Ashtanga Yoga and the Circulatory System (part 3)

How to improve the breath

I didn’t know what drowning was at 2 years old, but I knew I didn’t like it.

I grew up on, in, and above the water. My parents set off cruising in a sailboat when I was about 6 months old. In first grade we took a sailboat through the Panama Canal. At 35 I bought a sailboat of my own and lived on it. I love the water.

It’s also holds my most deep seated fear, drowning. When I was about 2, maybe 3 my mom was playing with me at the beach and took me deeper than I could stand in the strong surf. A wave swept her off of her feet and she wasn’t able to hold me and keep herself above the water. In that moment she pushed me to the surface, but I couldn’t swim. I remember the panicked look on her face distorted underwater. I remember not being able to breathe, seeing red, and then nothing. I don’t remember what happened next or how I got to the beach. But I did, obviously, and I was quickly enrolled in swimming classes.

I took to the water like a fish. I spent time jumping off of bridges into water, swimming to the bottom of the pool, holding my breath and swimming back and forth multiple lengths of the pool. My first ‘real’ job was swimming with sharks in the Bahamas, tagging them for behavioral research. Even my birth sign is water.

There is a sport called free-diving where the diver holds their breath and dives down to a depth without the use of a breathing device like a scuba tank. The current depth record is 214m (702.1 feet) where Herbert Neitsch held his breath for 4 minutes and 24 seconds. Most of these athletes hold their breath for 9 to 11 minutes. And scientists are still a bit puzzled by the physiology of it. Physically, according to some calculations at 30-40m the lungs would collapse, but we know that this isn’t the case.

There is an element of physicality but it’s mainly mental. That’s what is incredible about free diving. It’s not about your physical ability, but about your mental skills and mental training basically. You need to let go of everything that you know and everything that makes you feel good or bad. And so it’s a very liberating process. But equally you need to stay completely aware of your body and where you are, entirely in the moment.” Martina Amati

As the sport of free diving has evolved so has their training. These athletes use CO2 and O2 tables as a guide that pushes their bodies tolerance of dealing with high CO2 or low O2. High levels of CO2 in the blood are that STRONG burning feeling of needing to breathe. The feeling I felt as a kid drowning in the ocean. The same feeling in pranayama class with Sharath.

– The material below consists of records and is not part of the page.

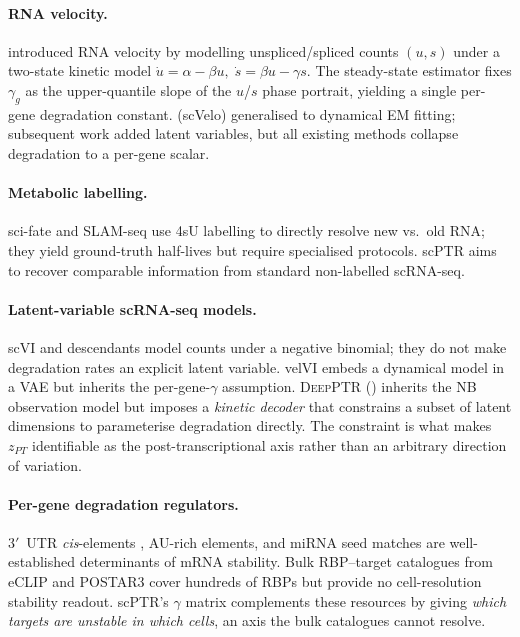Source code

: \documentclass{article}
\begin{document}
\paragraph{RNA velocity.} \citet{lamanno2018} introduced RNA velocity by
modelling unspliced/spliced counts $(u,s)$ under a two-state kinetic model
\(\dot u = \alpha - \beta u,\; \dot s = \beta u - \gamma s\). The
steady-state estimator fixes $\gamma_g$ as the upper-quantile slope of the
$u$/$s$ phase portrait, yielding a single per-gene degradation constant.
\citet{bergen2020} (scVelo) generalised to dynamical EM fitting; subsequent
work \citep{velvi,unitvelo} added latent variables, but all existing
methods collapse degradation to a per-gene scalar.

\paragraph{Metabolic labelling.} sci-fate \citep{cao2020} and SLAM-seq
\citep{herzog2017} use 4sU labelling to directly resolve new vs.\ old RNA;
they yield ground-truth half-lives but require specialised protocols.
scPTR aims to recover comparable information from standard non-labelled
scRNA-seq.

\paragraph{Latent-variable scRNA-seq models.} scVI \citep{lopez2018} and
descendants model counts under a negative binomial; they do not make
degradation rates an explicit latent variable. velVI \citep{velvi} embeds a
dynamical model in a VAE but inherits the per-gene-$\gamma$ assumption.
\textsc{DeepPTR} () inherits the NB observation model but
imposes a \emph{kinetic decoder} that constrains a subset of latent dimensions
to parameterise degradation directly. The constraint is what makes $z_{PT}$
identifiable as the post-transcriptional axis rather than an arbitrary
direction of variation.

\paragraph{Per-gene degradation regulators.} 3$'$~UTR \textit{cis}-elements
\citep{hentze2018}, AU-rich elements, and miRNA seed matches
\citep{lewis2005} are well-established determinants of mRNA stability. Bulk
RBP--target catalogues from eCLIP \citep{vannostrand2020} and POSTAR3 cover
hundreds of RBPs but provide no cell-resolution stability readout. scPTR's
$\gamma$ matrix complements these resources by giving \emph{which targets are
unstable in which cells}, an axis the bulk catalogues cannot resolve.
\end{document}
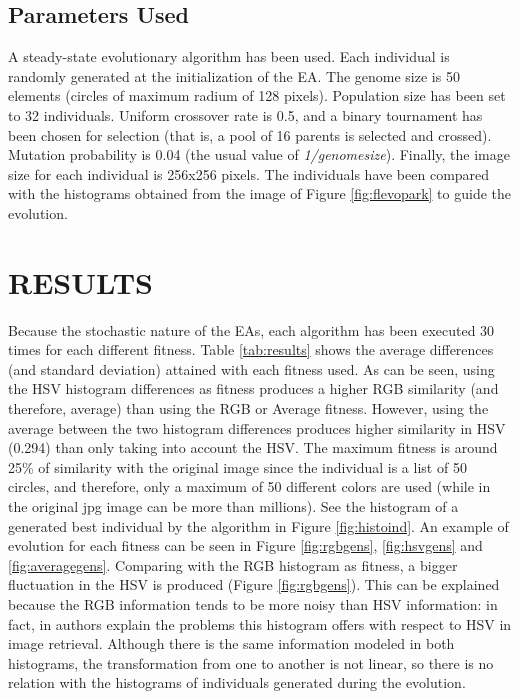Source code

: \documentclass[a4paper,twoside]{article}
\begin{document}
\subsection{Parameters Used}

A steady-state evolutionary algorithm has been used. Each individual is randomly generated at the initialization of the EA. The genome size is 50 elements (circles of maximum radium of 128 pixels). Population size has been set to 32 individuals. Uniform crossover rate is 0.5, and a binary tournament has been chosen for selection (that is, a pool of 16 parents is selected and crossed). Mutation probability is 0.04 (the usual value of {\em 1/genomesize}). Finally, the image size for each individual is 256x256 pixels. The individuals have been compared with the histograms obtained from the image of Figure \ref{fig:flevopark} to guide the evolution. 

\section{\uppercase{RESULTS}}
\label{sec:results}

\noindent Because the stochastic nature of the EAs, each algorithm has been executed 30 times for each different fitness. Table \ref{tab:results} shows the average differences (and standard deviation) attained with each fitness used. As can be seen, using the HSV histogram differences as fitness produces a higher RGB similarity (and therefore, average) than using the RGB or Average fitness. However, using the average between the two histogram differences produces higher similarity in HSV (0.294) than only taking into account the HSV. The maximum fitness is around 25\% of similarity with the original image since the individual is a list of 50 circles, and therefore, only a maximum of 50 different colors are used (while in the original jpg image can be more than millions). See the histogram of a generated best individual by the algorithm in Figure \ref{fig:histoind}. An example of evolution for each fitness can be seen in Figure \ref{fig:rgbgens}, \ref{fig:hsvgens} and \ref{fig:averagegens}. Comparing with the RGB histogram as fitness, a bigger fluctuation in the HSV is produced (Figure \ref{fig:rgbgens}). This can be explained because the RGB information tends to be more noisy than HSV information: in fact, in \cite{COLORDIFFERENCES} authors explain the problems this histogram offers with respect to HSV in image retrieval. Although there is the same information modeled in both histograms, the transformation from one to another is not linear, so there is no relation with the histograms of individuals generated during the evolution.
\end{document}
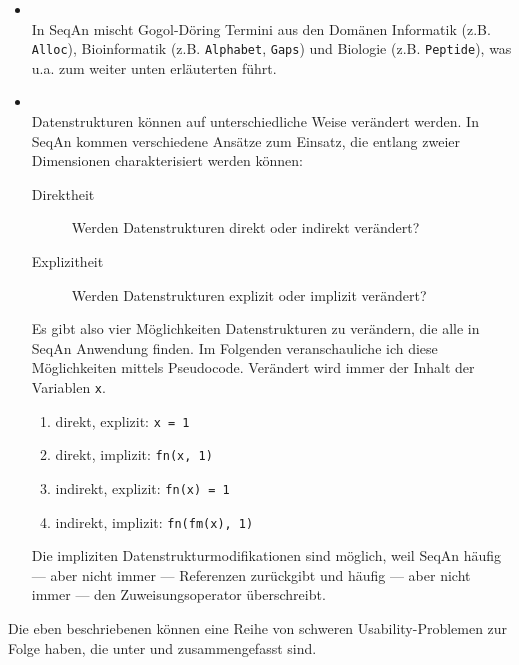 \begin{description}
\begin{itemize}
    \item[\codebullet{apiua://code/-9223372036854774848}] \textbf{} \\
    In SeqAn mischt Gogol-Döring Termini aus den Domänen Informatik (z.B. \texttt{Alloc}), Bioinformatik (z.B. \texttt{Alphabet}, \texttt{Gaps}) und Biologie (z.B. \texttt{Peptide}), was u.a. zum weiter unten erläuterten  führt.
    
    \item[\codebullet{apiua://code/-9223372036854774838}] \textbf{} \\
    Datenstrukturen können auf unterschiedliche Weise verändert werden. In SeqAn kommen verschiedene Ansätze zum Einsatz, die entlang zweier Dimensionen charakterisiert werden können:
    \begin{description}
      \item[Direktheit] Werden Datenstrukturen direkt oder indirekt verändert?
      \item[Explizitheit] Werden Datenstrukturen explizit oder implizit verändert?
    \end{description}
    
    Es gibt also vier Möglichkeiten Datenstrukturen zu verändern, die alle in SeqAn Anwendung finden. Im Folgenden veranschauliche ich diese Möglichkeiten mittels Pseudocode. Verändert wird immer der Inhalt der Variablen \texttt{x}.\label{sec:datenstrukturmodifikation-beispiele}
    \begin{enumerate}
      \item direkt, explizit: \texttt{x = 1}
      \item direkt, implizit: \texttt{fn(x, 1)}
      \item indirekt, explizit: \texttt{fn(x) = 1}
      \item indirekt, implizit: \texttt{fn(fm(x), 1)}
    \end{enumerate}
    
    Die impliziten Datenstrukturmodifikationen sind möglich, weil SeqAn häufig --- aber nicht immer --- Referenzen zurückgibt und häufig --- aber nicht immer --- den Zuweisungsoperator überschreibt.
  \end{itemize}
  
  Die eben beschriebenen  können eine Reihe von schweren Usability-Problemen zur Folge haben, die unter  und  zusammengefasst sind.
\end{description}

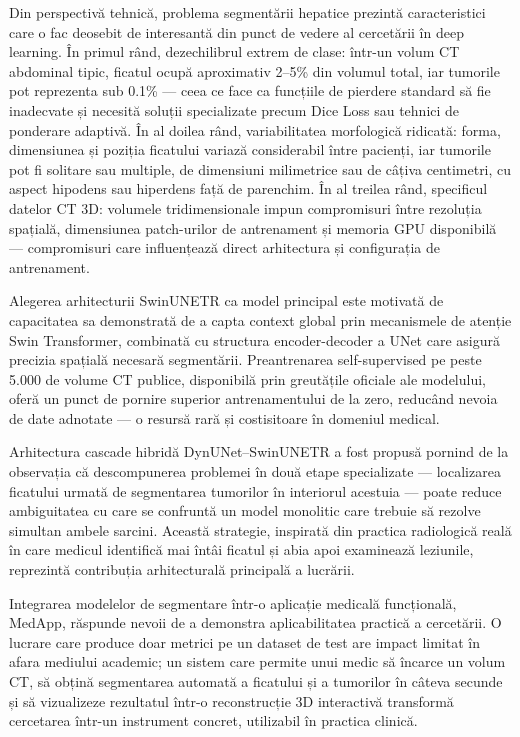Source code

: \documentclass[12pt, a4paper]{report}
\begin{document}
Din perspectivă tehnică, problema segmentării hepatice prezintă
caracteristici care o fac deosebit de interesantă din punct de vedere
al cercetării în deep learning. În primul rând, dezechilibrul
extrem de clase: într-un volum CT abdominal tipic, ficatul ocupă
aproximativ 2--5\% din volumul total, iar tumorile pot reprezenta
sub 0.1\% — ceea ce face ca funcțiile de pierdere standard să fie
inadecvate și necesită soluții specializate precum Dice Loss sau
tehnici de ponderare adaptivă. În al doilea rând, variabilitatea
morfologică ridicată: forma, dimensiunea și poziția ficatului
variază considerabil între pacienți, iar tumorile pot fi solitare
sau multiple, de dimensiuni milimetrice sau de câțiva centimetri,
cu aspect hipodens sau hiperdens față de parenchim. În al treilea
rând, specificul datelor CT 3D: volumele tridimensionale impun
compromisuri între rezoluția spațială, dimensiunea patch-urilor
de antrenament și memoria GPU disponibilă — compromisuri care
influențează direct arhitectura și configurația de antrenament.

Alegerea arhitecturii SwinUNETR ca model principal este motivată
de capacitatea sa demonstrată de a capta context global prin
mecanismele de atenție Swin Transformer, combinată cu structura
encoder-decoder a UNet care asigură precizia spațială necesară
segmentării. Preantrenarea self-supervised pe peste 5.000 de volume
CT publice, disponibilă prin greutățile oficiale ale modelului,
oferă un punct de pornire superior antrenamentului de la zero,
reducând nevoia de date adnotate — o resursă rară și costisitoare
în domeniul medical.

Arhitectura cascade hibridă DynUNet–SwinUNETR a fost propusă
pornind de la observația că descompunerea problemei în două etape
specializate — localizarea ficatului urmată de segmentarea tumorilor
în interiorul acestuia — poate reduce ambiguitatea cu care se
confruntă un model monolitic care trebuie să rezolve simultan
ambele sarcini. Această strategie, inspirată din practica
radiologică reală în care medicul identifică mai întâi ficatul
și abia apoi examinează leziunile, reprezintă contribuția
arhitecturală principală a lucrării.

Integrarea modelelor de segmentare într-o aplicație medicală
funcțională, MedApp, răspunde nevoii de a demonstra aplicabilitatea
practică a cercetării. O lucrare care produce doar metrici pe un
dataset de test are impact limitat în afara mediului academic;
un sistem care permite unui medic să încarce un volum CT, să obțină
segmentarea automată a ficatului și a tumorilor în câteva secunde
și să vizualizeze rezultatul într-o reconstrucție 3D interactivă
transformă cercetarea într-un instrument concret, utilizabil în
practica clinică.
\end{document}
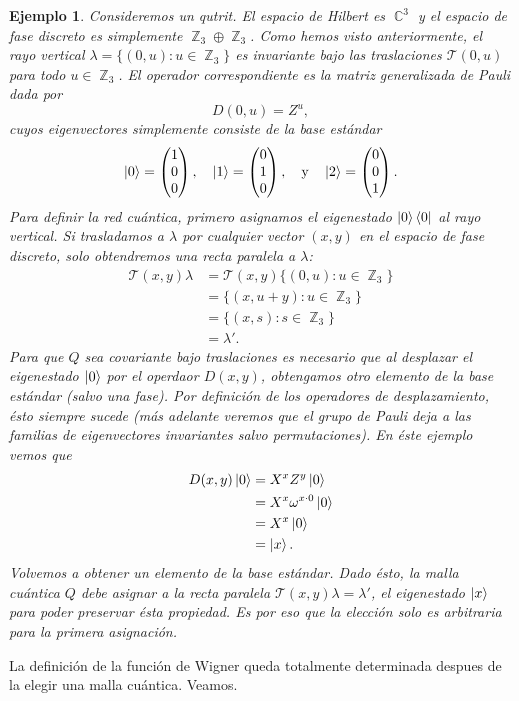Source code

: \documentclass[a4paper]{report}
\DeclareMathOperator{\C}{\mathbb{C}}
\DeclareMathOperator{\Z}{\mathbb{Z}}
\newtheorem{example}{Ejemplo}
\begin{document}
  \begin{example}
    Consideremos un qutrit. El espacio de Hilbert es
    $\C^{3}$ y el espacio de fase discreto es simplemente
    $\Z_3 \oplus \Z_3$. Como hemos visto anteriormente, el
    rayo vertical $\lambda = \{(0,u) : u \in \Z_3\}$ es
    invariante bajo las traslaciones $\mathcal T(0,u)$ para
    todo $u \in \Z_3$. El operador correspondiente es la
    matriz generalizada de Pauli dada por
    \[
      D(0,u) = Z^{u},
    \] 
    cuyos eigenvectores simplemente consiste de la base
    estándar
    \[
      \ket 0 = \begin{pmatrix} 1\\0\\0 \end{pmatrix},
      \quad
      \ket 1 = \begin{pmatrix} 0\\1\\0 \end{pmatrix},
      \quad \text{y} \quad
      \ket 2 = \begin{pmatrix} 0\\0\\1 \end{pmatrix}.
    \] 
    Para definir la red cuántica, primero asignamos el
    eigenestado $\ket 0 \bra 0$ al rayo vertical. Si
    trasladamos a $\lambda$ por \textit{cualquier} vector
    $(x,y)$ en el espacio de fase discreto, solo obtendremos
    una recta paralela a $\lambda$:
    \begin{align}
      \mathcal T(x,y) \lambda
      &= \mathcal T(x,y) \{(0,u) : u \in \Z_3\} \\
      &= \{(x,u+y) : u \in \Z_3\} \\
      &= \{(x,s) : s \in \Z_3\} \\
      &= \lambda'.
    \end{align}
    Para que $Q$ sea covariante bajo traslaciones es
    necesario que al desplazar el eigenestado $\ket 0$ por
    el operdaor $D(x,y)$, obtengamos otro elemento de la
    base estándar (salvo una fase). Por definición de los
    operadores de desplazamiento, ésto siempre sucede (más
    adelante veremos que el grupo de Pauli deja a las
    familias de eigenvectores invariantes salvo
    permutaciones). En éste ejemplo vemos que
    \begin{align}
      D(x,y) \ket 0
      &= X^{x} Z^{y} \ket 0 \\
      &= X^{x} \omega^{x \cdot 0} \ket 0 \\
      &= X^{x} \ket 0 \\
      &= \ket x.
    \end{align}
    Volvemos a obtener un elemento de la base estándar. Dado
    ésto, la malla cuántica $Q$ debe asignar a la recta
    paralela $\mathcal T(x,y) \lambda = \lambda'$, el
    eigenestado $\ket x$ para poder preservar ésta
    propiedad. Es por eso que la elección solo es arbitraria
    para la primera asignación.
  \end{example}
  La definición de la función de Wigner queda totalmente
  determinada despues de la elegir una malla cuántica.
  Veamos.
\end{document}
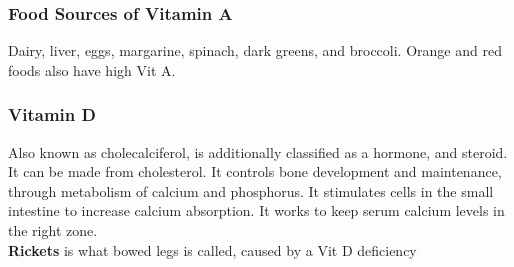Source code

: \documentclass[letterpaper, 11pt]{article}
\begin{document}
\subsubsection{Food Sources of Vitamin A}
\label{sec:orgd52ea0a}
Dairy, liver, eggs, margarine, spinach, dark greens, and broccoli. Orange and red foods also have high Vit A.\\
\subsubsection{Vitamin D}
\label{sec:orgf3c0ed7}
Also known as cholecalciferol, is additionally classified as a hormone, and steroid. It can be made from cholesterol. It controls bone development and maintenance, through metabolism of calcium and phosphorus. It stimulates cells in the small intestine to increase calcium absorption. It works to keep serum calcium levels in the right zone.\\
\textbf{Rickets} is what bowed legs is called, caused by a Vit D deficiency
\end{document}
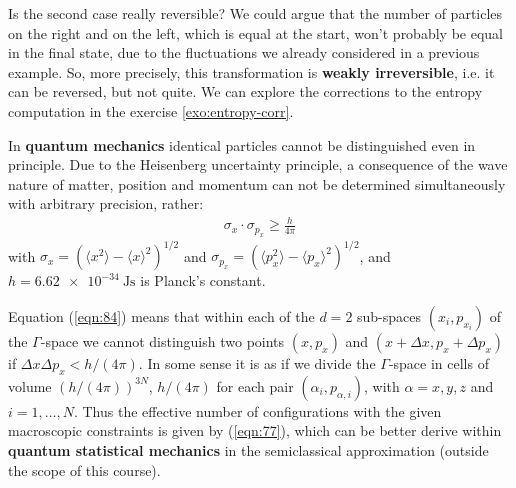\documentclass[../../main.tex]{subfiles}
\begin{document}
\begin{appr}
    Is the second case really reversible? We could argue that the number of particles on the right and on the left, which is equal at the start, won't probably be equal in the final state, due to the fluctuations we already considered in a previous example. So, more precisely, this transformation is \textbf{weakly irreversible}, i.e. it can  be reversed, but not quite. We can explore the corrections to the entropy computation in the exercise \ref{exo:entropy-corr}.
\end{appr}

\begin{exo}\label{exo:entropy-corr}
    
\end{exo}

In \textbf{quantum mechanics} identical particles cannot be distinguished even in principle. Due to the Heisenberg uncertainty principle, a consequence of the wave nature of matter, position and momentum can not be determined simultaneously with arbitrary precision, rather:
\begin{align}\label{eqn:84}
    \sigma_x \cdot \sigma_{p_x} \geq \frac{h}{4 \pi} 
\end{align} 
with $\sigma_x = (\langle x^2 \rangle - \langle x \rangle^2)^{1/2}$ and $\sigma_{p_x} = (\langle p_x^2 \rangle - \langle p_x \rangle^2)^{1/2}$, and $h = \SI{6.62e-34}{\J\s}$ is Planck's constant.


Equation (\ref{eqn:84}) means that within each of the $d=2$ sub-spaces $(x_i, p_{x_i})$ of the $\Gamma$-space we cannot distinguish two points $(x,p_x)$ and $(x+\Delta x, p_x + \Delta p_x)$ if $\Delta x \Delta p_x < h/(4\pi)$. In some sense it is as if we divide the $\Gamma$-space in cells of volume $(h/(4\pi))^{3N}$, $h/(4\pi)$ for each pair $(\alpha_i, p_{\alpha,i})$, with $\alpha=x,y,z$ and $i=1,\dots,N$. Thus the effective number of  configurations with the given macroscopic constraints is given by (\ref{eqn:77}), which can be better derive within \textbf{quantum statistical mechanics} in the semiclassical approximation (outside the scope of this course). 
\end{document}
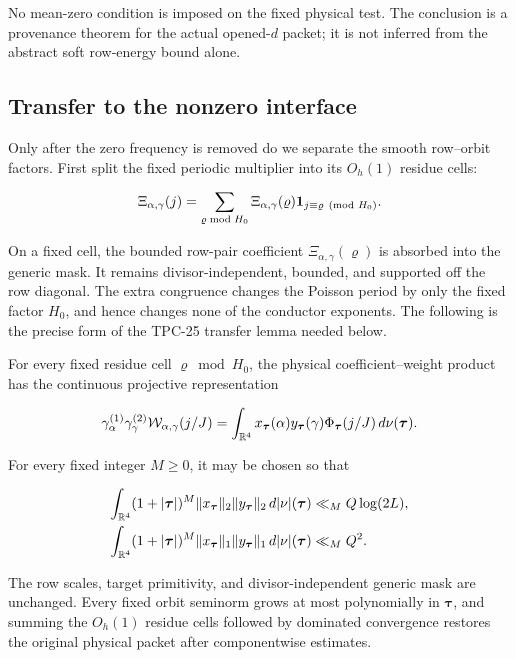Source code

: No mean-zero condition is imposed on the fixed physical test.  The
conclusion is a provenance theorem for the actual opened-\(d\) packet;
it is not inferred from the abstract soft row-energy bound alone.

\subsection{Transfer to the nonzero interface}

Only after the zero frequency is removed do we separate the smooth
row--orbit factors.  First split the fixed periodic multiplier into its
\(O_h(1)\) residue cells:

\begin{equation}
 \Xi_{\alpha,\gamma}(j)
 =\sum_{\varrho\bmod H_0}
 \Xi_{\alpha,\gamma}(\varrho)
 \one_{j\equiv\varrho\pmod{H_0}}.
 \label{eq:tpc26-fixed-residue-split}
\end{equation}

On a fixed cell, the bounded row-pair coefficient
\(\Xi_{\alpha,\gamma}(\varrho)\) is absorbed into the generic mask.
It remains divisor-independent, bounded, and supported off the row
diagonal.  The extra congruence changes the Poisson period by only the
fixed factor \(H_0\), and hence changes none of the conductor exponents.
The following is the precise form of the TPC-25 transfer lemma needed
below.

\begin{lemma}
\label{lem:tpc26-physical-transfer}
For every fixed residue cell \(\varrho\bmod H_0\), the physical
coefficient--weight product has the continuous projective
representation

\begin{equation}
 \gamma_\alpha^{(1)}\gamma_\gamma^{(2)}
 \cW_{\alpha,\gamma}(j/J)
 =
 \int_{\R^4}
 x_{\boldsymbol\tau}(\alpha)
 y_{\boldsymbol\tau}(\gamma)
 \Phi_{\boldsymbol\tau}(j/J)
 \,d\nu(\boldsymbol\tau).
 \label{eq:tpc26-continuous-transfer}
\end{equation}

For every fixed integer \(M\ge0\), it may be chosen so that

\begin{align}
 \int_{\R^4}(1+|\boldsymbol\tau|)^M
 \|x_{\boldsymbol\tau}\|_2
 \|y_{\boldsymbol\tau}\|_2
 \,d|\nu|(\boldsymbol\tau)
 &\ll_M Q\log(2L),
 \label{eq:tpc26-transfer-l2}\\
 \int_{\R^4}(1+|\boldsymbol\tau|)^M
 \|x_{\boldsymbol\tau}\|_1
 \|y_{\boldsymbol\tau}\|_1
 \,d|\nu|(\boldsymbol\tau)
 &\ll_M Q^2.
 \label{eq:tpc26-transfer-l1}
\end{align}

The row scales, target primitivity, and divisor-independent generic mask
are unchanged.  Every fixed orbit seminorm grows at most polynomially
in \(\boldsymbol\tau\), and summing the \(O_h(1)\) residue cells followed
by dominated convergence restores the original physical packet after
componentwise estimates.
\end{lemma}

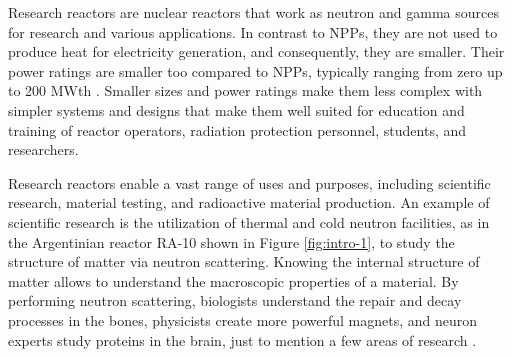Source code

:\label{ch:intro}


Research reactors are nuclear reactors that work as neutron and gamma sources for research and various applications.
In contrast to \glspl*{NPP}, they are not used to produce heat for electricity generation, and consequently, they are smaller.
Their power ratings are smaller too compared to \glspl*{NPP}, typically ranging from zero up to 200 MWth \cite{iaea-research}.
Smaller sizes and power ratings make them less complex with simpler systems and designs that make them well suited for education and training of reactor operators, radiation protection personnel, students, and researchers.

Research reactors enable a vast range of uses and purposes, including scientific research, material testing, and radioactive material production.
An example of scientific research is the utilization of thermal and cold neutron facilities, as in the Argentinian reactor RA-10 shown in Figure \ref{fig:intro-1}, to study the structure of matter via neutron scattering.
Knowing the internal structure of matter allows to understand the macroscopic properties of a material.
By performing neutron scattering, biologists understand the repair and decay processes in the bones, physicists create more powerful magnets, and neuron experts study proteins in the brain, just to mention a few areas of research \cite{iaea-research}.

But Sharath is in India and I’m sitting on my boat in Los Angeles and I want to continue improving on the skills that he shared with us in a summer class in 2015.

There are a few apps you can download to improve your diving breath holds. I use Low2 and Eddie Stern’s breathing app. They are not a substitute for a teacher. I will say that again. They are NOT a substitute for a pranayama teacher. But they can give you a decent idea about pranayama, and you will be a better free diver from practicing.

But how is holding your breath going to improve your health?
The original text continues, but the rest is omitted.